[Recorded data Boundary: Start]

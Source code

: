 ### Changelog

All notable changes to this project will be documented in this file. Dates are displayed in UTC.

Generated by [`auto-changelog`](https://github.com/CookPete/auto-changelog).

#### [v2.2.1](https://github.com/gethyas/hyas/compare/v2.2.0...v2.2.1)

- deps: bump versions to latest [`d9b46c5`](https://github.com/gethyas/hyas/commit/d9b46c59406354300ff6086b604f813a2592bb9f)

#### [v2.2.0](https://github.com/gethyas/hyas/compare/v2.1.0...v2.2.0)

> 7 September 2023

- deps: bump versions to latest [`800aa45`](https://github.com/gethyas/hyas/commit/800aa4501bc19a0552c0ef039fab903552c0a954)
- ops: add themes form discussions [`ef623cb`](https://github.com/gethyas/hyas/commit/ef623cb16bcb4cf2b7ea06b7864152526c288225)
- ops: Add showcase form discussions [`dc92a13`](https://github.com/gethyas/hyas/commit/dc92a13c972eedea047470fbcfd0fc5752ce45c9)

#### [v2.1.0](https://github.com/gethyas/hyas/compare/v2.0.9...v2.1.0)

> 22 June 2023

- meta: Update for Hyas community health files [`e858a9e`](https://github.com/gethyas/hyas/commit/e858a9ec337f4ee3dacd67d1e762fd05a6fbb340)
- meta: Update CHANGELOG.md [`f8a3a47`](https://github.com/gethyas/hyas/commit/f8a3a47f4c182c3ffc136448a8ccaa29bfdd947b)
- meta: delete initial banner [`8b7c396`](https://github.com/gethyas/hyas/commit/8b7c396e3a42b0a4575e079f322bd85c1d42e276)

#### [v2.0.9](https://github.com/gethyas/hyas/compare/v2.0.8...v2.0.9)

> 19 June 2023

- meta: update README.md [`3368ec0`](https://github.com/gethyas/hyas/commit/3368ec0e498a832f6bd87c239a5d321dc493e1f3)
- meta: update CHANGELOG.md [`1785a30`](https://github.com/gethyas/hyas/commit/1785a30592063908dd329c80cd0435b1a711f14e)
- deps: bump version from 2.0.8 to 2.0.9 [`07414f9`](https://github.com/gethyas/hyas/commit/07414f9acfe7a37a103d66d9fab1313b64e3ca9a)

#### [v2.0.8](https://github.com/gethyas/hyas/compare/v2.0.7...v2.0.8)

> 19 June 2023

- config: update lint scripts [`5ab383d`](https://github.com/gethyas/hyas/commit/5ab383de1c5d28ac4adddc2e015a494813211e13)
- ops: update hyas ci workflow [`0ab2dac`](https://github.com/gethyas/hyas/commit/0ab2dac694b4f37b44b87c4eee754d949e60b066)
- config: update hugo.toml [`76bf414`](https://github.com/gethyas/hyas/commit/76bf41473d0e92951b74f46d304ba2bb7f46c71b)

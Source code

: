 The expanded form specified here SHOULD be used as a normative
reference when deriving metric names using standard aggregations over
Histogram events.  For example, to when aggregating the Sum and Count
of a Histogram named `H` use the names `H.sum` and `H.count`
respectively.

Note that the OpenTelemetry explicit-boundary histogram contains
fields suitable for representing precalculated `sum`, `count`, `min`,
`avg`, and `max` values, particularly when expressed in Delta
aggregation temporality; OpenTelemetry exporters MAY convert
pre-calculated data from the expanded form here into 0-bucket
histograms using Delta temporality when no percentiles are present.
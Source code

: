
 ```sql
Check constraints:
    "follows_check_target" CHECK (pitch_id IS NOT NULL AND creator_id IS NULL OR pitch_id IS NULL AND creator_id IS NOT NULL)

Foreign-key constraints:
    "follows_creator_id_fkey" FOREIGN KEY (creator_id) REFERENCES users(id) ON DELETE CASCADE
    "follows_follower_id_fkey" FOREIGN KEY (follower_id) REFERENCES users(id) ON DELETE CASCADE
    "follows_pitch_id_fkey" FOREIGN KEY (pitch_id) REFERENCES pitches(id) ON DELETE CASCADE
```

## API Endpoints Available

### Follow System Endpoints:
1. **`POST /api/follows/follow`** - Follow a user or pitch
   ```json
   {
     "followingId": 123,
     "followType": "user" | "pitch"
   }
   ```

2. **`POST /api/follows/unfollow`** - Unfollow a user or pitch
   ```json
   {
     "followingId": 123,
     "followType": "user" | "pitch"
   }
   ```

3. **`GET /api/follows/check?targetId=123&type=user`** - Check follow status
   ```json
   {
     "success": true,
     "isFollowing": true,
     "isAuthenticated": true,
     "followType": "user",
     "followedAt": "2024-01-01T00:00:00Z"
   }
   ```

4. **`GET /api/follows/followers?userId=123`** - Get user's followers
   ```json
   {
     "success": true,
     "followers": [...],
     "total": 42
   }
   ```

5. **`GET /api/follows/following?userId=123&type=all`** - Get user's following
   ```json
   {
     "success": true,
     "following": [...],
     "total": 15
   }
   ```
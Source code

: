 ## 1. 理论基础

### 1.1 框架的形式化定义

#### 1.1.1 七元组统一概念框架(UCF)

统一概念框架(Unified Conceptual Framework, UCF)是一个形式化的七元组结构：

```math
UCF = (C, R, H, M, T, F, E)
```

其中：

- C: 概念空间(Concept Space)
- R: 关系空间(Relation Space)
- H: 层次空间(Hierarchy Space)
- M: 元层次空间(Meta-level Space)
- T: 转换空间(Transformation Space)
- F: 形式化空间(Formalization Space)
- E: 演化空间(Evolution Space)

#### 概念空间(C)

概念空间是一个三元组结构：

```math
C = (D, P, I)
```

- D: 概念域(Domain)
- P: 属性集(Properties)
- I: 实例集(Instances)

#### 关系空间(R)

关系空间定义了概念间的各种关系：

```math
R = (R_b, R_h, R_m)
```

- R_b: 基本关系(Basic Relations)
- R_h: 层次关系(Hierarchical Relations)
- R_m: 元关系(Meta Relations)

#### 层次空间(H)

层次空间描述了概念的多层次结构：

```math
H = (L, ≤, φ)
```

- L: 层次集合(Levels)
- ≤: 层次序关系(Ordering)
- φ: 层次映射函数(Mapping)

[Recorded data Boundary: End]

▶ _Problem requirements_
Each line with the string "Endpoints" counts once; report how many such lines the material has, as a bare number.

▶ _Response to the task_
2